Even derivatives activity is shrinking as NYSE said on Tuesday the average daily global directives volume slumped 6.9% year-over-year in April to 8.2 million contracts.

These disappointing results have helped drive a 37% decline in NYSE’s shares so far this year, compared with a 14% fall for Nasdaq OMX Group (NDAQ) and a 13.4% drop for the CME Group (CME).

With these numbers in mind, NYSE Euronext CEO Duncan Niederauer has spoken out about the perceived dangers of dark pools.

“I am increasingly nervous about the markets becoming more opaque,” Niederauer told FOX Business last month. “The equity market is going the way of the OTC markets…Here we are taking the world’s most transparent market on a track toward being more and more opaque.”

Eyes on $40B Technology Pie

All of this helps explain why today’s NYSE relies much more on its technology, listings and market data businesses than a decade ago.

NYSE’s technology division includes global market data, trading solutions, exchanges solutions, global connectivity and transaction services.

“The good news is that these businesses have compelling growth stories, and can leverage   NYSE’s superior brand name (perhaps the best in all of financial services),” Rutschow said.

Through both acquisitions and organic growth, NYSE hopes to double its technology revenue by 2014 to $1 billion, gaining a bigger slice of the estimated $40 billion spent each year on pre-trade and trading execution.

“If they’re able to grow their non-trading revenue, especially from technology services, it has the potential to stabilize the overall business from swings in volume,” said Gaston Ceron, who covers NYSE Euronext at Morningstar. 

Ceron, who has a four-star rating and a fair-value target of $36 on the stock, said investors remain keyed in on the volume metrics because exchanges understandably continue to be closely associated with trading activity.

“Even as exchanges diversify revenue streams, it takes a while to get that message out,” said Ceron.

Of course, there is no guarantee NYSE's diversification efforts will pan out.
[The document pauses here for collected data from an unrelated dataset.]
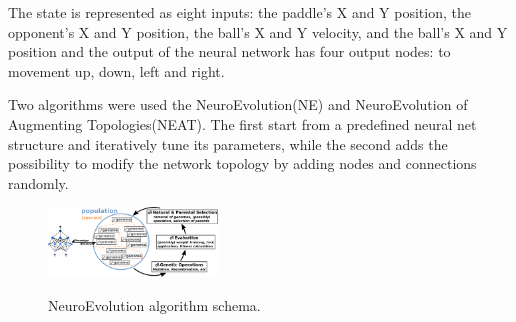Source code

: The state is represented as eight inputs: the paddle's X and Y position, the opponent's X and Y position, the ball's X and Y velocity,
and the ball's X and Y position and the output of the neural network has four output nodes: to movement up, down, left and right.

Two algorithms were used the NeuroEvolution(NE) and NeuroEvolution of Augmenting Topologies(NEAT).
The first start from a predefined neural net structure and iteratively tune its parameters, while the second adds the possibility to modify the network topology by adding nodes and connections randomly.



\begin{figure}[ht]
  \centering
  \includegraphics[width=0.4\textwidth]{images/neuroevolution.png}
  \label{ne}
  \caption{NeuroEvolution algorithm schema.}
\end{figure}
The company could stumble as it attempts to create a cohesive technology strategy. If these efforts don't work and volumes continue to dwindle, the share price could decline even further. 

Race to Land Listings

As it attempts to diversify, the Big Board remains locked in a fierce battle with smaller rival Nasdaq over the lucrative, high-margin and far more stable listings business.
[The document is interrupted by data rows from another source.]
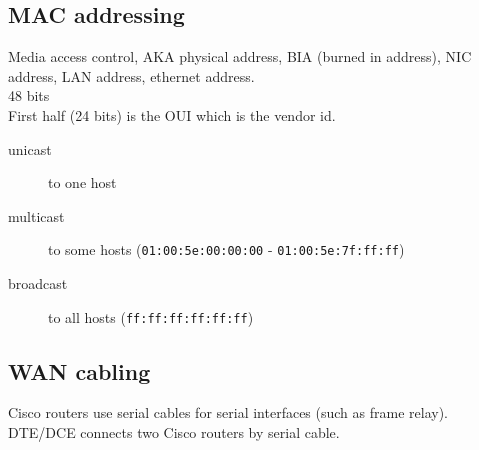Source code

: \subsection{MAC addressing}

Media access control, AKA physical address, BIA (burned in address), NIC
address, LAN address, ethernet address.\\

48 bits\\

First half (24 bits) is the OUI which is the vendor id.

\begin {description}

\item[unicast]
to one host

\item[multicast]
to some hosts (\texttt{01:00:5e:00:00:00} - \texttt{01:00:5e:7f:ff:ff})

\item[broadcast]
to all hosts (\texttt{ff:ff:ff:ff:ff:ff})

\end{description}

\subsection{WAN cabling}

Cisco routers use serial cables for serial interfaces (such as frame relay).\\

DTE/DCE connects two Cisco routers by serial cable.

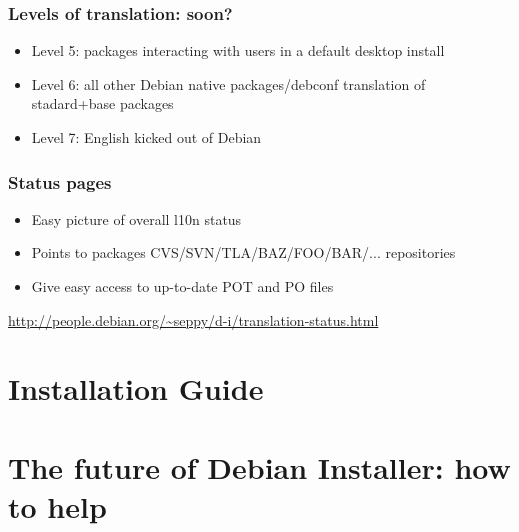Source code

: \documentclass{beamer}
\begin{document}
\begin{frame}
  \frametitle{Levels of translation: soon?}
	\begin{itemize}
	\item
		Level 5: packages interacting with users in a default desktop install
	\item
		Level 6: all other Debian native packages/debconf translation of stadard+base packages
	\item
		Level 7: English kicked out of Debian
	\end{itemize}
\end{frame}

\begin{frame}
  \frametitle{Status pages}
	\begin{itemize}
	\item
		Easy picture of overall l10n status 
	\item
		Points to packages CVS/SVN/TLA/BAZ/FOO/BAR/... repositories
	\item
		Give easy access to up-to-date POT and PO files
	\end{itemize}

\url{http://people.debian.org/~seppy/d-i/translation-status.html}

\end{frame}


\section{Installation Guide}

\begin{frame}
  \frametitle{}
\end{frame}


\section{The future of Debian Installer: how to help}

\begin{frame}
  \frametitle{}
\end{frame}
\end{document}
“We feel that NYSE has perhaps the preeminent listings venue in the world, which is largely predicated on NYSE’s strong brand recognition globally,” said Rutschow, calling it one of the “crown jewels in the NYSE franchise.”

Thanks to its brand strength and trading floor, NYSE can charge fees that may be three or four times higher than those by Nasdaq, Rutschow estimates.

As of the end of April, NYSE said it had listed 59% of technology IPOs in 2012, highlighted by Yelp (YELP). Last year the Big Board ranked No. 1 in the world in new IPOs overall.

However, the Big Board lost its war with Nasdaq over the high-profile listing of Facebook, which is set to raise about $10 billion later this month in the largest global tech IPO ever. It also lost media company Viacom (VIA) to Nasdaq late last year.

Still, by executing well on its shift away from transaction revenue, Rutschow believes NYSE can earn $3.55 a share in 2014, up from $2.48 in 2011. Based on the current price-to-earnings ratio of 12, that would translate to a share price of $42, up 65% from Monday’s close of $25.41. 

“We believe NYSE not only offers the highest potential return, but at the lowest risk, given low reliance on volumes to get there. NYSE is our top pick in the exchange and liquidity provider space,” Rutschow said.